Santa Barbara County is in the process of developing what they term a “Climate Change Vulnerability Assessment.” How much they are going to pay to find out that weather changes have had dramatic impacts on the population since people started recording these events is unknown.
One of the assumptions in this study is that “as greenhouse gas emissions build in the atmosphere and global temperatures continue to rise, primary climate stressors at the local level are likely to become more severe, such as changes in air temperature, precipitation, sea level rise, and ocean acidification.”
When I was a kid living in the San Fernando Valley in the 1950s, the temperature in the summers usually ran above 100 degrees for several weeks. Winters were cooler and one winter it snowed ankle deep in Sylmar (northeast corner of Los Angeles City).
Of course, the snow was gone by noon, but most of the fruit in the orange groves that once dotted the valley froze that year.
According to the National Weather Service, the historical high temperature in Burbank was 108 in 1973; in Palmdale and Lancaster it was 113 in 1961; and in Woodland Hills it was 109 in 1973.
Since you can’t change facts, it doesn’t look like recorded high temperatures have changed much in over 50 years.
During this period, I can recall several large brush fires. One in November 1961, named the Bel Air Fire, was in the hills separating the metropolitan Los Angeles area from the San Fernando Valley.
There were 484 exclusive homes of the rich and famous that were destroyed, and the winter rains that followed flooded most canyon streets. And in June 1990 the Painted Cave Fire on the South Coast burned 427 buildings and killed 2 people.
Large fires followed by floods occurred before all the hype about global warming began, and still occur today.
Another section of the assessment assumes that the most vulnerable are frontline communities of people “who experience the impacts of climate change earlier and/or to a disproportionately severe degree than others in the unincorporated county.”
These communities are defined as seniors on fixed incomes, median/low-income families, the chronically unemployed, persons with disabilities and so on.
Try and sell that finding to many families in Montecito who not only lost their loved ones and homes, but the property they once owned was simply erased from the landscape in the flooding that followed the Thomas Fire. Most of these families certainly didn’t fit into so called “frontline community” status.
Earthquakes, fires, and floods don’t impact people based on gender, employment status, ethnic background, health history, age, or economic status; they simply injure or kill everyone in their path and destroy their property.
Throughout this 304-page document, the writers try to make the case that the temperature is going up and then make guesses as to what changes might occur several years from now.
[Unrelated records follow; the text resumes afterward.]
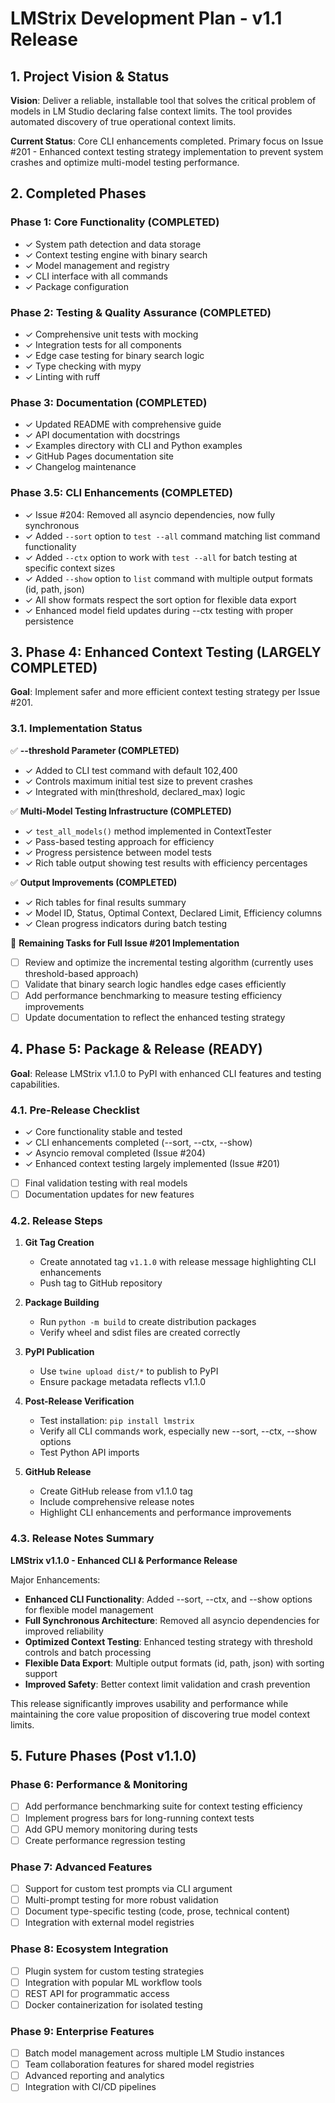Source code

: # LMStrix Development Plan - v1.1 Release

## 1. Project Vision & Status

**Vision**: Deliver a reliable, installable tool that solves the critical problem of models in LM Studio declaring false context limits. The tool provides automated discovery of true operational context limits.

**Current Status**: Core CLI enhancements completed. Primary focus on Issue #201 - Enhanced context testing strategy implementation to prevent system crashes and optimize multi-model testing performance.

## 2. Completed Phases

### Phase 1: Core Functionality (COMPLETED)
- ✓ System path detection and data storage
- ✓ Context testing engine with binary search
- ✓ Model management and registry
- ✓ CLI interface with all commands
- ✓ Package configuration

### Phase 2: Testing & Quality Assurance (COMPLETED)
- ✓ Comprehensive unit tests with mocking
- ✓ Integration tests for all components
- ✓ Edge case testing for binary search logic
- ✓ Type checking with mypy
- ✓ Linting with ruff

### Phase 3: Documentation (COMPLETED)
- ✓ Updated README with comprehensive guide
- ✓ API documentation with docstrings
- ✓ Examples directory with CLI and Python examples
- ✓ GitHub Pages documentation site
- ✓ Changelog maintenance

### Phase 3.5: CLI Enhancements (COMPLETED)
- ✓ Issue #204: Removed all asyncio dependencies, now fully synchronous
- ✓ Added `--sort` option to `test --all` command matching list command functionality
- ✓ Added `--ctx` option to work with `test --all` for batch testing at specific context sizes
- ✓ Added `--show` option to `list` command with multiple output formats (id, path, json)
- ✓ All show formats respect the sort option for flexible data export
- ✓ Enhanced model field updates during --ctx testing with proper persistence

## 3. Phase 4: Enhanced Context Testing (LARGELY COMPLETED)

**Goal**: Implement safer and more efficient context testing strategy per Issue #201.

### 3.1. Implementation Status

✅ **--threshold Parameter (COMPLETED)**
   - ✓ Added to CLI test command with default 102,400
   - ✓ Controls maximum initial test size to prevent crashes
   - ✓ Integrated with min(threshold, declared_max) logic

✅ **Multi-Model Testing Infrastructure (COMPLETED)**
   - ✓ `test_all_models()` method implemented in ContextTester
   - ✓ Pass-based testing approach for efficiency
   - ✓ Progress persistence between model tests
   - ✓ Rich table output showing test results with efficiency percentages

✅ **Output Improvements (COMPLETED)**
   - ✓ Rich tables for final results summary
   - ✓ Model ID, Status, Optimal Context, Declared Limit, Efficiency columns
   - ✓ Clean progress indicators during batch testing

🔄 **Remaining Tasks for Full Issue #201 Implementation**
   - [ ] Review and optimize the incremental testing algorithm (currently uses threshold-based approach)
   - [ ] Validate that binary search logic handles edge cases efficiently
   - [ ] Add performance benchmarking to measure testing efficiency improvements
   - [ ] Update documentation to reflect the enhanced testing strategy

## 4. Phase 5: Package & Release (READY)

**Goal**: Release LMStrix v1.1.0 to PyPI with enhanced CLI features and testing capabilities.

### 4.1. Pre-Release Checklist
   - ✓ Core functionality stable and tested
   - ✓ CLI enhancements completed (--sort, --ctx, --show)
   - ✓ Asyncio removal completed (Issue #204)
   - ✓ Enhanced context testing largely implemented (Issue #201)
   - [ ] Final validation testing with real models
   - [ ] Documentation updates for new features

### 4.2. Release Steps

1. **Git Tag Creation**
   - Create annotated tag `v1.1.0` with release message highlighting CLI enhancements
   - Push tag to GitHub repository

2. **Package Building**
   - Run `python -m build` to create distribution packages
   - Verify wheel and sdist files are created correctly

3. **PyPI Publication**
   - Use `twine upload dist/*` to publish to PyPI
   - Ensure package metadata reflects v1.1.0

4. **Post-Release Verification**
   - Test installation: `pip install lmstrix`
   - Verify all CLI commands work, especially new --sort, --ctx, --show options
   - Test Python API imports

5. **GitHub Release**
   - Create GitHub release from v1.1.0 tag
   - Include comprehensive release notes
   - Highlight CLI enhancements and performance improvements

### 4.3. Release Notes Summary

**LMStrix v1.1.0 - Enhanced CLI & Performance Release**

Major Enhancements:
- **Enhanced CLI Functionality**: Added --sort, --ctx, and --show options for flexible model management
- **Full Synchronous Architecture**: Removed all asyncio dependencies for improved reliability
- **Optimized Context Testing**: Enhanced testing strategy with threshold controls and batch processing
- **Flexible Data Export**: Multiple output formats (id, path, json) with sorting support
- **Improved Safety**: Better context limit validation and crash prevention

This release significantly improves usability and performance while maintaining the core value proposition of discovering true model context limits.

## 5. Future Phases (Post v1.1.0)

### Phase 6: Performance & Monitoring
- [ ] Add performance benchmarking suite for context testing efficiency
- [ ] Implement progress bars for long-running context tests
- [ ] Add GPU memory monitoring during tests
- [ ] Create performance regression testing

### Phase 7: Advanced Features
- [ ] Support for custom test prompts via CLI argument
- [ ] Multi-prompt testing for more robust validation
- [ ] Document type-specific testing (code, prose, technical content)
- [ ] Integration with external model registries

### Phase 8: Ecosystem Integration
- [ ] Plugin system for custom testing strategies
- [ ] Integration with popular ML workflow tools
- [ ] REST API for programmatic access
- [ ] Docker containerization for isolated testing

### Phase 9: Enterprise Features
- [ ] Batch model management across multiple LM Studio instances
- [ ] Team collaboration features for shared model registries
- [ ] Advanced reporting and analytics
- [ ] Integration with CI/CD pipelines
I have a hard time accepting these predictions because if you follow the daily weather reports of meteorologists, they have a hard time predicting next week’s climate outlook with any accuracy.
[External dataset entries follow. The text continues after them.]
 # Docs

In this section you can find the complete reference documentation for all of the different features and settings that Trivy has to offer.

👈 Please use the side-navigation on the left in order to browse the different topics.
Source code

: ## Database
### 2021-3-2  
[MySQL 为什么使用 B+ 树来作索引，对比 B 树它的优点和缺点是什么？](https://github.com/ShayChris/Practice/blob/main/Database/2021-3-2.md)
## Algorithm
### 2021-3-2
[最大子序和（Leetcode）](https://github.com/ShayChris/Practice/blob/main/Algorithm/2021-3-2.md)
They are however very good at reporting what occurred yesterday.
How the climate is measured has changed dramatically in the last few decades. Prior to 1970, an observer would read instruments at thousands of regional weather recording stations to create manually maintained data bases. They would then report their observations to a regional weather center verbally, and weather prediction charts were prepared for the next few days.
Recently Landsat 9 was launched from Vandenberg Space Force Base; this is the latest in a series of this type of instrument that according to NASA is used to measure “the thermal infrared radiation, or heat (brightness temperature), of Earth’s surfaces.”
As tools have improved, even to this day predicting next week’s climate outlook with any accuracy is hit-and-miss. Thus, you see that any comparison to past data collected from analog gauges read by the human eye to those of thermal imaging satellites is like comparing a digital photograph to a crayon drawing of the same subject.
On the positive side, the assessment does point out that many areas of the community are vulnerable to fire, flood, and landslide. These same areas are also vulnerable to earthquakes.
The nexus here is that just as earthquakes cannot be either predicted with any accuracy or prevented, neither can changes to the weather that have occurred during various periods over thousands of years of the Earth’s history.
The only consistency associated with weather change is that major fires and floods occur periodically, so the “Climate Change Vulnerability Assessment” is a needed emergency planning exercise.
And preventive measures like vegetation and flood channel management, regional evacuation plans, and updating building codes to prevent fire spread and facilitate evacuation during these disasters are essential.
But changing the weather, just like preventing earthquakes, isn’t a viable prevention tool, and claiming that one population group is more impacted than another is simply not supported by history.
— Ron Fink, a Lompoc resident since 1975, is retired from the aerospace industry. He has been following Lompoc politics since 1992, and after serving for 23 years appointed to various Lompoc commissions, retired from public service. The opinions expressed are his own.